Extracted material:
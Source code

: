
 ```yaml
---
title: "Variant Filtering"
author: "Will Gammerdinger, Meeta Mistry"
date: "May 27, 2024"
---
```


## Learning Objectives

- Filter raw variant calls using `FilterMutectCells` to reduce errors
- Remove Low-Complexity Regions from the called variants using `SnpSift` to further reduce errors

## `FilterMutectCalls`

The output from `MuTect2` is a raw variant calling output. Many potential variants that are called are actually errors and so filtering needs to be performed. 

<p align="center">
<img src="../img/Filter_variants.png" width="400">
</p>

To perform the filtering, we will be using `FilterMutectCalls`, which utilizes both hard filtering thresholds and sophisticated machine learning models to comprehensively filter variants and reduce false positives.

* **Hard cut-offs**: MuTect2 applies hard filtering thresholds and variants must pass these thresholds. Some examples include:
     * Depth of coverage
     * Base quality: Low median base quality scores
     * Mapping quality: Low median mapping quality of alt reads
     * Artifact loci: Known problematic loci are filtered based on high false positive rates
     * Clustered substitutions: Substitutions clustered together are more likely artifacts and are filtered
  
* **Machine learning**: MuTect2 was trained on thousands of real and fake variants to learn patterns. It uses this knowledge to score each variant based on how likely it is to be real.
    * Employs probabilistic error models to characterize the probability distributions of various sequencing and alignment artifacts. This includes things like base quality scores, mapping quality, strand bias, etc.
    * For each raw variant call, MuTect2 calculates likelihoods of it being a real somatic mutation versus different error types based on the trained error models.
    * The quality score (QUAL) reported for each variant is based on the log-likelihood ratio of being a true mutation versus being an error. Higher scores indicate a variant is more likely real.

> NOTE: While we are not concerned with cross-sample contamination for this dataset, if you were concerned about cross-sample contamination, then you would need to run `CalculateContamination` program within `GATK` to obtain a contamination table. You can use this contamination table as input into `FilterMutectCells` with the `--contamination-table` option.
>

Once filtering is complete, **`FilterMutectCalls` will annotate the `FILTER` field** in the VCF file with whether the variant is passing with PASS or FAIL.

Your objective: The answer must restate each entry word for word.

Final answer:
Source code

:
 ```yaml
---
title: "Variant Filtering"
author: "Will Gammerdinger, Meeta Mistry"
date: "May 27, 2024"
---
```


## Learning Objectives

- Filter raw variant calls using `FilterMutectCells` to reduce errors
- Remove Low-Complexity Regions from the called variants using `SnpSift` to further reduce errors

## `FilterMutectCalls`

The output from `MuTect2` is a raw variant calling output. Many potential variants that are called are actually errors and so filtering needs to be performed. 

<p align="center">
<img src="../img/Filter_variants.png" width="400">
</p>

To perform the filtering, we will be using `FilterMutectCalls`, which utilizes both hard filtering thresholds and sophisticated machine learning models to comprehensively filter variants and reduce false positives.

* **Hard cut-offs**: MuTect2 applies hard filtering thresholds and variants must pass these thresholds. Some examples include:
     * Depth of coverage
     * Base quality: Low median base quality scores
     * Mapping quality: Low median mapping quality of alt reads
     * Artifact loci: Known problematic loci are filtered based on high false positive rates
     * Clustered substitutions: Substitutions clustered together are more likely artifacts and are filtered
  
* **Machine learning**: MuTect2 was trained on thousands of real and fake variants to learn patterns. It uses this knowledge to score each variant based on how likely it is to be real.
    * Employs probabilistic error models to characterize the probability distributions of various sequencing and alignment artifacts. This includes things like base quality scores, mapping quality, strand bias, etc.
    * For each raw variant call, MuTect2 calculates likelihoods of it being a real somatic mutation versus different error types based on the trained error models.
    * The quality score (QUAL) reported for each variant is based on the log-likelihood ratio of being a true mutation versus being an error. Higher scores indicate a variant is more likely real.

> NOTE: While we are not concerned with cross-sample contamination for this dataset, if you were concerned about cross-sample contamination, then you would need to run `CalculateContamination` program within `GATK` to obtain a contamination table. You can use this contamination table as input into `FilterMutectCells` with the `--contamination-table` option.
>

Once filtering is complete, **`FilterMutectCalls` will annotate the `FILTER` field** in the VCF file with whether the variant is passing with PASS or FAIL.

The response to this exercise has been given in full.